** THE DATA follows **

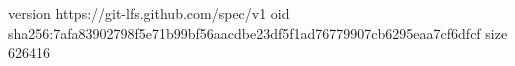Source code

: version https://git-lfs.github.com/spec/v1
oid sha256:7afa83902798f5e71b99bf56aacdbe23df5f1ad76779907cb6295eaa7cf6dfcf
size 626416
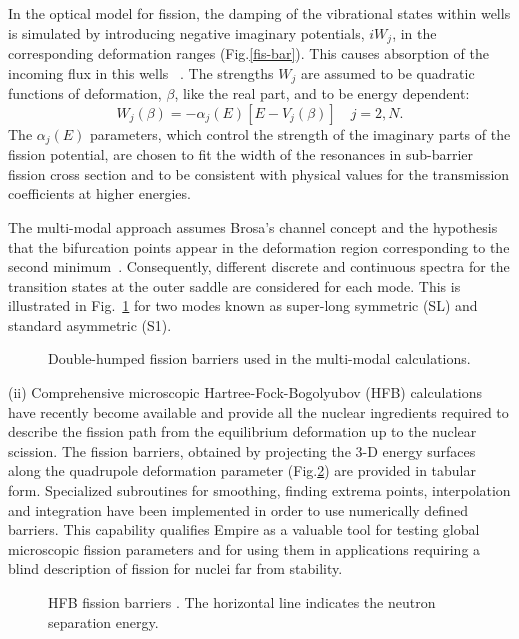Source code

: \documentclass[twocolumn,amsmath,amssymb,10pt,groupedaddress,letter]{revtex4}
\begin{document}
In the optical model for fission, the damping of the vibrational states within wells is
simulated by introducing negative imaginary potentials, $iW_j$, in the corresponding
deformation ranges (Fig.\ref{fis-bar}).
This causes absorption of the incoming flux in this wells
~\cite{Bjornholm:80, Bhandari:79, Back:74}. The strengths $W_j$ are assumed to be
quadratic functions of
deformation, $\beta$, like the real part,  and to be energy dependent$:$
%
\begin{equation}
W_j(\beta)=-\alpha_j(E)[E-V_j(\beta)]\quad j=2,N.
\end{equation}
%
The $\alpha_j(E)$ parameters, which control the strength of the imaginary parts
of the fission potential, are chosen to fit the width of the resonances
in sub-barrier fission cross section and to be consistent with physical values
for the transmission coefficients at higher energies.

The multi-modal approach assumes Brosa's channel concept and the hypothesis that the
bifurcation points appear in the deformation region corresponding to the second
minimum~\cite{Brosa:90-multimodal}. Consequently, different discrete and continuous spectra
for the transition states at the outer saddle are considered for each
mode. This is illustrated in Fig.~\ref{fis-multimod}
for two modes known as super-long symmetric (SL) and standard asymmetric
(S1).

%
\begin{figure}[htbp]
\caption{Double-humped fission barriers used in the multi-modal calculations.}
\label{fis-multimod}
\end{figure}
%

(ii)
Comprehensive microscopic Hartree-Fock-Bogolyubov (HFB) calculations \cite{Goriely:07-mass}
have recently become available and provide all the nuclear ingredients required to
describe the fission path from the equilibrium deformation up to the nuclear scission.
The fission barriers, obtained by projecting the 3-D energy surfaces along the quadrupole
deformation parameter (Fig.\ref{fis-tot-bar}) are provided in tabular form. Specialized subroutines for smoothing,
finding extrema points, interpolation and integration have been implemented in order
to use numerically defined barriers. This capability qualifies Empire as a valuable tool for
testing global microscopic fission parameters and for using them in applications
requiring a blind description of fission for nuclei far from stability.
%
\begin{figure}[htbp]
\caption{HFB fission barriers \cite{Goriely:07-mass}. The horizontal line indicates the neutron separation energy.}
\label{fis-tot-bar}
\end{figure}
%
\medskip
\end{document}
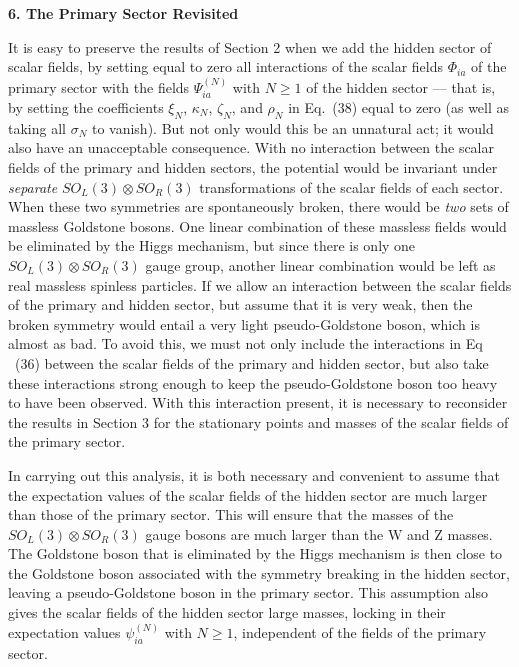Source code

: \documentclass[12pt]{article}
\begin{document}
\begin{center}
{\bf 6.  The Primary Sector Revisited}
\end{center}

It is easy to  preserve  the results of Section 2 when we add the hidden sector of scalar fields, by setting equal to zero all interactions of the scalar fields $\Phi_{ia}$ of the primary sector with the fields $\Psi^{(N)}_{ia}$ with $N\geq 1$ of the hidden sector --- that is, by setting the coefficients $\xi_N$, $\kappa_N$, $\zeta_N$, and $\rho_N$ in Eq.~(38) equal to zero (as well as taking all $\sigma_{N}$ to vanish).  But not only would this be an unnatural act; it would also have an unacceptable consequence.  With no interaction between the scalar fields of the primary and hidden sectors, the potential would be invariant under  {\em separate}   $SO_L(3)\otimes SO_R(3)$ transformations of the scalar fields of each sector.  When these two symmetries are spontaneously broken, there would be {\em two} sets of massless Goldstone bosons.  One linear combination of these massless fields would be eliminated by the Higgs mechanism, but since there is only one $SO_L(3)\otimes SO_R(3)$ gauge group, another linear combination would be left  as real massless spinless particles.  If we allow an interaction between the scalar fields of the primary and hidden sector, but assume that it is very weak, then the broken symmetry would entail a very light pseudo-Goldstone boson, which is almost as bad.  To avoid this, we must not only include the interactions in Eq ~(36) between the scalar fields of the primary and hidden sector, but also take these interactions strong enough to keep the pseudo-Goldstone boson too heavy to have been observed.  With this interaction present, it is necessary to reconsider the results in Section 3 for  the stationary points and masses of the scalar fields of the primary sector.

In carrying out this analysis, it is both necessary and convenient to assume that the expectation values of the scalar fields of the hidden sector are much larger than those of the primary sector.  This will ensure that the masses of the $SO_L(3)\otimes SO_R(3)$ gauge bosons are much larger than the W and Z masses.  The Goldstone boson that is eliminated by the Higgs mechanism is then close to the Goldstone boson associated with the symmetry breaking in the hidden sector, leaving a pseudo-Goldstone boson in the primary sector.  This assumption also gives the scalar fields of the hidden sector large masses, locking in their expectation values $\psi^{(N)}_{ia}$ with $N\geq 1$, independent of the fields of the primary sector.  
\end{document}

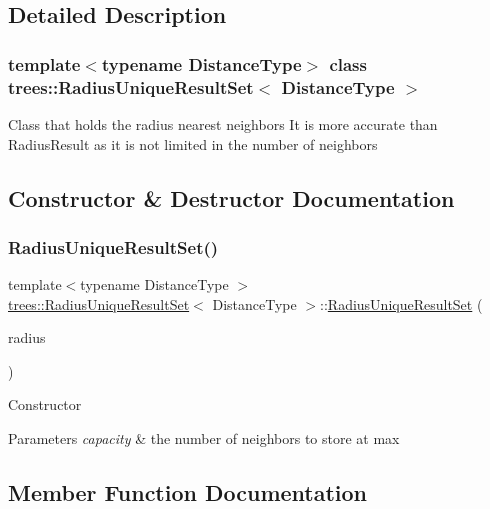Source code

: \subsection{Detailed Description}
\subsubsection*{template$<$typename Distance\+Type$>$\newline
class trees\+::\+Radius\+Unique\+Result\+Set$<$ Distance\+Type $>$}

Class that holds the radius nearest neighbors It is more accurate than Radius\+Result as it is not limited in the number of neighbors 

\subsection{Constructor \& Destructor Documentation}
\mbox{\label{classtrees_1_1_radius_unique_result_set_a257fdf0c924ab9077613c2dc1a3b18ea}} 
\subsubsection{\texorpdfstring{Radius\+Unique\+Result\+Set()}{RadiusUniqueResultSet()}}
{\footnotesize\ttfamily template$<$typename Distance\+Type $>$ \\
\hyperlink{classtrees_1_1_radius_unique_result_set}{trees\+::\+Radius\+Unique\+Result\+Set}$<$ Distance\+Type $>$\+::\hyperlink{classtrees_1_1_radius_unique_result_set}{Radius\+Unique\+Result\+Set} (\begin{DoxyParamCaption}\item[{Distance\+Type}]{radius }\end{DoxyParamCaption})\hspace{0.3cm}{\ttfamily [inline]}}

Constructor 
\begin{DoxyParams}{Parameters}
{\em capacity} & the number of neighbors to store at max \\
\hline
\end{DoxyParams}


\subsection{Member Function Documentation}
\mbox{\label{classtrees_1_1_radius_unique_result_set_ad354a9cee46aa287bb6f9d6bfde50e94}} 
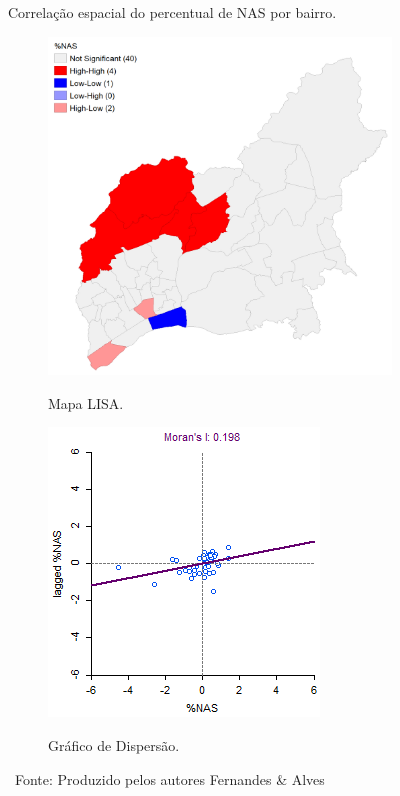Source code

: \begin{figure}[htb]
     \caption{Correlação espacial do percentual de NAS por bairro.}
     \begin{subfigure}{.49\textwidth}
         \centering
         \caption{Mapa LISA.}
         \includegraphics[height=0.75\textwidth]{images/5_emp_bebidas/geoda/BairrosOSM_Corrigidos_NAS_lisa.png}
         \label{fig:AMBEV_LISA_NAS}
     \end{subfigure}
     \begin{subfigure}{.49\textwidth}
       \centering
       \caption{Gráfico de Dispersão.}
       \includegraphics[height=0.75\textwidth]{images/5_emp_bebidas/geoda/BairrosOSM_Corrigidos_NAS_sct.png}
       \label{fig:AMBEV_SCT_NAS}
     \end{subfigure}
     \caption*{\ Fonte: Produzido pelos autores Fernandes \& Alves}
 \end{figure} %

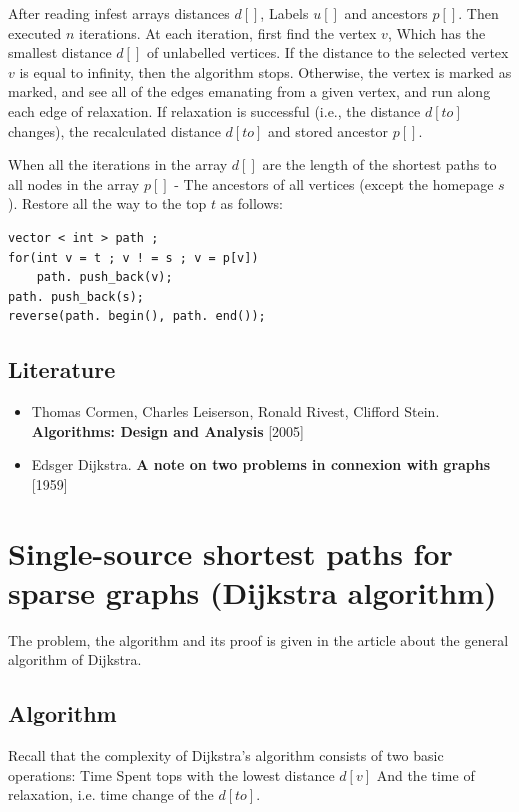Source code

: After reading infest arrays distances $d []$, Labels $u []$ and ancestors $p []$. Then executed $n$ iterations. At each iteration, first find the vertex $v$, Which has the smallest distance $d []$ of unlabelled vertices. If the distance to the selected vertex $v$ is equal to infinity, then the algorithm stops. Otherwise, the vertex is marked as marked, and see all of the edges emanating from a given vertex, and run along each edge of relaxation. If relaxation is successful (i.e., the distance $d [to]$ changes), the recalculated distance $d [to]$ and stored ancestor $p []$.

When all the iterations in the array $d []$ are the length of the shortest paths to all nodes in the array $p []$ - The ancestors of all vertices (except the homepage $s$ ). Restore all the way to the top $t$ as follows:
\begin{verbatim}
vector < int > path ;
for(int v = t ; v ! = s ; v = p[v])
    path. push_back(v);
path. push_back(s);
reverse(path. begin(), path. end()); 
\end{verbatim}
\subsection{ Literature }

\begin{itemize} \item Thomas Cormen, Charles Leiserson, Ronald Rivest, Clifford Stein. \textbf{Algorithms: Design and Analysis} [2005] \item Edsger Dijkstra. \textbf{A note on two problems in connexion with graphs} [1959] \end{itemize}

\section{ Single-source shortest paths for sparse graphs (Dijkstra algorithm) }
The problem, the algorithm and its proof is given in the article about the general algorithm of Dijkstra.

\subsection{ Algorithm }

Recall that the complexity of Dijkstra's algorithm consists of two basic operations: Time Spent tops with the lowest distance $d [v]$ And the time of relaxation, i.e. time change of the $d [to]$.

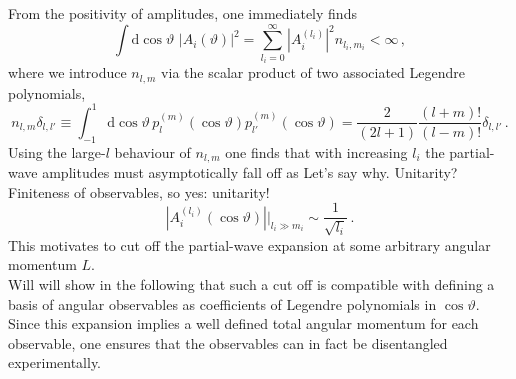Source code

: \documentclass[aps,prd,reprint,nofootinbib,preprintnumbers]{revtex4}
\newcommand{\rmdx}[1]{\mbox{d} #1 \,} %
\renewcommand{\theta}{\vartheta}
\newcommand{\danny}[1]{{\color{purple}#1}}
\newcommand{\fred}[1]{{\color{brown!85!black}#1}}
\begin{document}
From the positivity of amplitudes, one immediately finds
\begin{equation}
    \int \rmdx{\cos\theta}  \, |A_i(\theta)|^2 = \sum_{l_i = 0}^\infty |A_i^{(l_i)}|^2 n_{l_i, m_i} < \infty\,,
\end{equation}
where we introduce $n_{l,m}$ via the scalar product of two associated Legendre polynomials,
\begin{equation}
    \label{eq:legendre-scalar-product}
    n_{l, m} \delta_{l, l'} \equiv \int_{-1}^1 \rmdx{\cos\theta} p_{l}^{(m)}(\cos\theta) p_{l'}^{(m)} (\cos\theta)  = \frac{2}{(2 l + 1)} \frac{(l + m)!}{(l - m)!} \delta_{l, l'}\,.
\end{equation}
Using the large-$l$ behaviour of $n_{l,m}$ one finds that with increasing $l_i$ the partial-wave amplitudes must asymptotically fall off as \fred{Let's say why. Unitarity?} \danny{Finiteness of observables, so yes: unitarity!}
\begin{equation}
    |A_i^{(l_i)}(\cos\theta)| \Big|_{l_i \gg m_i} \sim \frac{1}{\sqrt{l_i}}\,.
\end{equation}
This motivates to cut off the partial-wave expansion at some arbitrary angular momentum $L$.\\

Will will show in the following that such a cut off
is compatible with defining a basis of angular observables as coefficients of Legendre polynomials in $\cos\theta$. Since this expansion implies
a well defined total angular momentum for each observable, one ensures that the observables can in fact be disentangled experimentally.\\
\end{document}

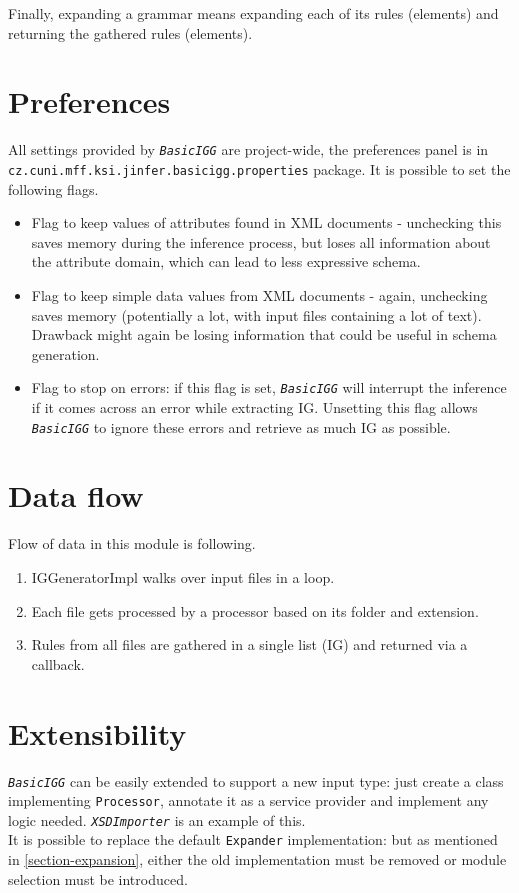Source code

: \documentclass[a4paper,10pt,oneside]{article}
\newcommand{\code}[1]{\texttt{#1}}
\newcommand{\jmodule}[1]{\texttt{\textit{#1}}}
\begin{document}
Finally, expanding a grammar means expanding each of its rules (elements) and returning the gathered rules (elements).

\section{Preferences}

All settings provided by \jmodule{BasicIGG} are project-wide, the preferences panel is in \code{cz.cuni.mff.ksi.jinfer.basicigg.properties} package. It is possible to set the following flags. 
\begin{itemize}
	\item Flag to keep values of attributes found in XML documents - unchecking this saves memory during the inference process, but loses all information about the attribute domain, which can lead to less expressive schema.
	\item Flag to keep simple data values from XML documents - again, unchecking saves memory (potentially a lot, with input files containing a lot of text). Drawback might again be losing information that could be useful in schema generation.
	\item Flag to stop on errors: if this flag is set, \jmodule{BasicIGG} will interrupt the inference if it comes across an error while extracting IG. Unsetting this flag allows \jmodule{BasicIGG} to ignore these errors and retrieve as much IG as possible.
\end{itemize}

\section{Data flow}

Flow of data in this module is following.
\begin{enumerate}
	\item IGGeneratorImpl walks over input files in a loop.
	\item Each file gets processed by a processor based on its folder and extension.
	\item Rules from all files are gathered in a single list (IG) and returned via a callback.
\end{enumerate}

\section{Extensibility}

\jmodule{BasicIGG} can be easily extended to support a new input type: just create a class implementing \code{Processor}, annotate it as a service provider and implement any logic needed. \jmodule{XSDImporter} is an example of this.\\

It is possible to replace the default \code{Expander} implementation: but as mentioned in \ref{section-expansion}, either the old implementation must be removed or module selection must be introduced.

\cite{ahonen}
\newpage


\end{document}
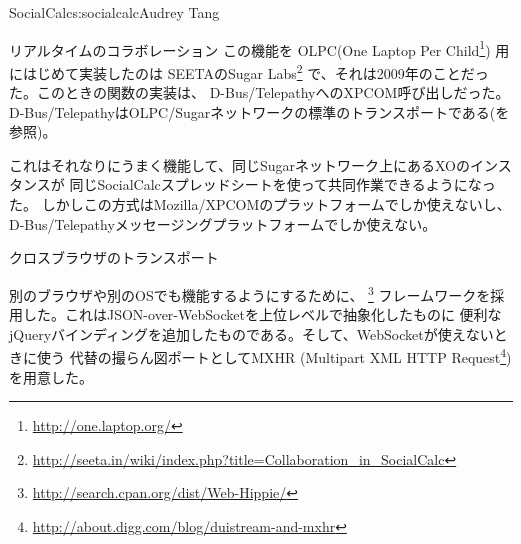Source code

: \begin{aosachapter}{SocialCalc}{s:socialcalc}{Audrey Tang}
\begin{aosasect1}{リアルタイムのコラボレーション}
この機能を
OLPC(One Laptop Per Child\footnote{\url{http://one.laptop.org/}})
用にはじめて実装したのは
SEETAのSugar Labs\footnote{\url{http://seeta.in/wiki/index.php?title=Collaboration_in_SocialCalc}}
で、それは2009年のことだった。このときの関数の実装は、
D-Bus/TelepathyへのXPCOM呼び出しだった。
D-Bus/TelepathyはOLPC/Sugarネットワークの標準のトランスポートである(を参照)。


これはそれなりにうまく機能して、同じSugarネットワーク上にあるXOのインスタンスが
同じSocialCalcスプレッドシートを使って共同作業できるようになった。
しかしこの方式はMozilla/XPCOMのプラットフォームでしか使えないし、
D-Bus/Telepathyメッセージングプラットフォームでしか使えない。

\begin{aosasect2}{クロスブラウザのトランスポート}

別のブラウザや別のOSでも機能するようにするために、
\footnote{\url{http://search.cpan.org/dist/Web-Hippie/}}
フレームワークを採用した。これはJSON-over-WebSocketを上位レベルで抽象化したものに
便利なjQueryバインディングを追加したものである。そして、WebSocketが使えないときに使う
代替の撮らん図ポートとしてMXHR
(Multipart XML HTTP Request\footnote{\url{http://about.digg.com/blog/duistream-and-mxhr}})
を用意した。


\end{aosasect2}
\end{aosasect1}
\end{aosachapter}
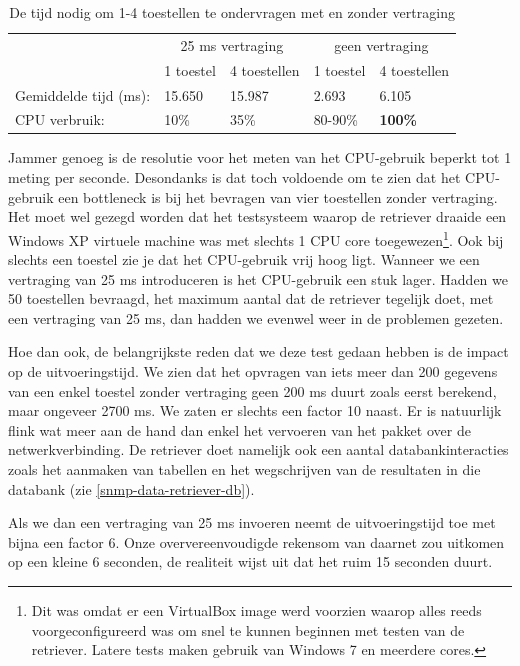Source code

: \begin{table}[h]
\centering
\begin{tabular}{@{}lllll@{}}
\toprule
                      & \multicolumn{2}{c}{25 ms vertraging} & \multicolumn{2}{c}{geen vertraging} \\
                      & 1 toestel       & 4 toestellen       & 1 toestel       & 4 toestellen      \\ \midrule
Gemiddelde tijd (ms): & 15.650          & 15.987             & 2.693           & 6.105             \\
CPU verbruik:         & 10\%            & 35\%               & 80-90\%         & \textbf{100\%}    \\ \bottomrule
\end{tabular}
\caption{De tijd nodig om 1-4 toestellen te ondervragen met en zonder vertraging}
\label{tabel-latency}
\end{table}

Jammer genoeg is de resolutie voor het meten van het CPU-gebruik beperkt tot 1 meting per seconde.
Desondanks is dat toch voldoende om te zien dat het CPU-gebruik een bottleneck is bij het bevragen van vier toestellen zonder vertraging.
Het moet wel gezegd worden dat het testsysteem waarop de retriever draaide een Windows XP virtuele machine was met slechts 1 CPU core toegewezen\footnote{
	Dit was omdat er een VirtualBox image werd voorzien waarop alles reeds voorgeconfigureerd was om snel te kunnen beginnen met testen van de retriever.
	Latere tests maken gebruik van Windows 7 en meerdere cores.
}.
Ook bij slechts een toestel zie je dat het CPU-gebruik vrij hoog ligt.
Wanneer we een vertraging van 25 ms introduceren is het CPU-gebruik een stuk lager.
Hadden we 50 toestellen bevraagd, het maximum aantal dat de retriever tegelijk doet, met een vertraging van 25 ms, dan hadden we evenwel weer in de problemen gezeten.

Hoe dan ook, de belangrijkste reden dat we deze test gedaan hebben is de impact op de uitvoeringstijd.
We zien dat het opvragen van iets meer dan 200 gegevens van een enkel toestel zonder vertraging geen 200 ms duurt zoals eerst berekend,
maar ongeveer 2700 ms.
We zaten er slechts een factor 10 naast.
Er is natuurlijk flink wat meer aan de hand dan enkel het vervoeren van het pakket over de netwerkverbinding.
De retriever doet namelijk ook een aantal databankinteracties zoals het aanmaken van tabellen en
het wegschrijven van de resultaten in die databank (zie \cref{snmp-data-retriever-db}).

Als we dan een vertraging van 25 ms invoeren neemt de uitvoeringstijd toe met bijna een factor 6.
Onze oververeenvoudigde rekensom van daarnet zou uitkomen op een kleine 6 seconden, de realiteit wijst uit dat het ruim 15 seconden duurt.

** End of THE DATA **

- TASK
The answer must consist of every line from the data that contains the word "textbf".

- ANSWER AREA
\begin{itemize} \item Thomas Cormen, Charles Leiserson, Ronald Rivest, Clifford Stein. \textbf{Algorithms: Design and Analysis} [2005] \item Edsger Dijkstra. \textbf{A note on two problems in connexion with graphs} [1959] \end{itemize}
CPU verbruik:         & 10\%            & 35\%               & 80-90\%         & \textbf{100\%}    \\ \bottomrule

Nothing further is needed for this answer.